| Ed Horch: Completely Nonymous Infinite TLDs |
Something I have been wanting to see for years is going to happen. People and organizations will be able to create their own top-level domains, alongside .com, .org, etc. I won't be looking to snap up .horch any time soon, because initially, it's going to be a very expensive process. This will be a fragging nightmare. I see this as simply another way for all the registration companies to empty out the pockets of so many people. Disputes are going to increase, not get better.
Bleh. Actually, I haven't heard whether administration of new TLDs would be done by the same registrars we use now. ICANN wants the TLDs to be expensive because they've sunk millions into this already, and they want to recoup those outlays.
No chance of starting EdBook.Horch and putting it on everything you sell to the Scrabble community?

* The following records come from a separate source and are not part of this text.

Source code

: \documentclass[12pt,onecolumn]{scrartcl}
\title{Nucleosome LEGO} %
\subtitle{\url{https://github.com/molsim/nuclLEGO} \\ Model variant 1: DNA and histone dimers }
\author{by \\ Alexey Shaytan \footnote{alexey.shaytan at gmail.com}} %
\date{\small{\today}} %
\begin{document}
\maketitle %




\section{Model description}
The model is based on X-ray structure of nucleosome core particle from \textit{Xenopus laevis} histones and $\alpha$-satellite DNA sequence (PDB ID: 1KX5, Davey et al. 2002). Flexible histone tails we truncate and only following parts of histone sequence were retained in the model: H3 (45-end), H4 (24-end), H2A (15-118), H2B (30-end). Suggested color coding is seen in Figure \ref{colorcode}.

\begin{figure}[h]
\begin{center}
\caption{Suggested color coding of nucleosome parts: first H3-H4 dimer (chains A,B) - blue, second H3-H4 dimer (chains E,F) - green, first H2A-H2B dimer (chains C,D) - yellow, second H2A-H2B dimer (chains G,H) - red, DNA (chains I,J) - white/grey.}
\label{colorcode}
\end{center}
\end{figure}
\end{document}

No, do it the other way. .edbook becomes the TLD, and the products are the 2LDs, like scorepad.edbook. Then when I expand my product line I can have annoying-trademarks.edbook, cheap-chinese-crap.edbook, etc.
Too bad it's only letters. I'd love to cybersquat .scrabble®. Edited at 2008-06-26 08:59 pm (UTC)

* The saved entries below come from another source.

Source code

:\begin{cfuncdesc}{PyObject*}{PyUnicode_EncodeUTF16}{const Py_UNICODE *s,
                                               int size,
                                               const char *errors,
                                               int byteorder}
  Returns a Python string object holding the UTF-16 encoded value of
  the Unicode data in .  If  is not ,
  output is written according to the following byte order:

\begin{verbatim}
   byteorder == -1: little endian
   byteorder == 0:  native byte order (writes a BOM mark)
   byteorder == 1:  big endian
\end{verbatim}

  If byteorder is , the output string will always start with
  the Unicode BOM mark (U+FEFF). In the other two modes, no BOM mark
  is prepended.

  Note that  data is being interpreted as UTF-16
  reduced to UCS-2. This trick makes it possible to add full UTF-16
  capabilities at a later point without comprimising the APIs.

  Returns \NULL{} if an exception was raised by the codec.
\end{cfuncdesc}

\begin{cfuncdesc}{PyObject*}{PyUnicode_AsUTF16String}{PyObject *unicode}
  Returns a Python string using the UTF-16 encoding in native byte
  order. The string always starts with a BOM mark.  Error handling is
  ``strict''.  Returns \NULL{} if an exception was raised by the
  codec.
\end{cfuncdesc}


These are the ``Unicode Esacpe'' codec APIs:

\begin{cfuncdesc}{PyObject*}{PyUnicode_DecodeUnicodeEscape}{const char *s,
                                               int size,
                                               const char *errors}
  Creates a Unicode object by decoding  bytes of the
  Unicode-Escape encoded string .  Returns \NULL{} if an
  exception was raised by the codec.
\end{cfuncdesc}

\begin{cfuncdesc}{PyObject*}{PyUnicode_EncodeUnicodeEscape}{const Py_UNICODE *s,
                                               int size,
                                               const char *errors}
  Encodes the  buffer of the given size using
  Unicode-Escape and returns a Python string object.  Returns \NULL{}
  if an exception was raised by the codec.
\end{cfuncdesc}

Lot's of people are wailing and gnashing their teeth over this. And not just about dispute resolution and trademark issues. Some people are comparing it to the DARPANet days where a single flatfile was passed around neverminding the fact that bind has been tested with millions of TLDs without problem. Honestly, I find the freeing of TLDs democratizing and a good step in the right direction, but with the high price tag, and no extra process for registrars controlling sub-domains, it will be a while before the full effects of this appreciate.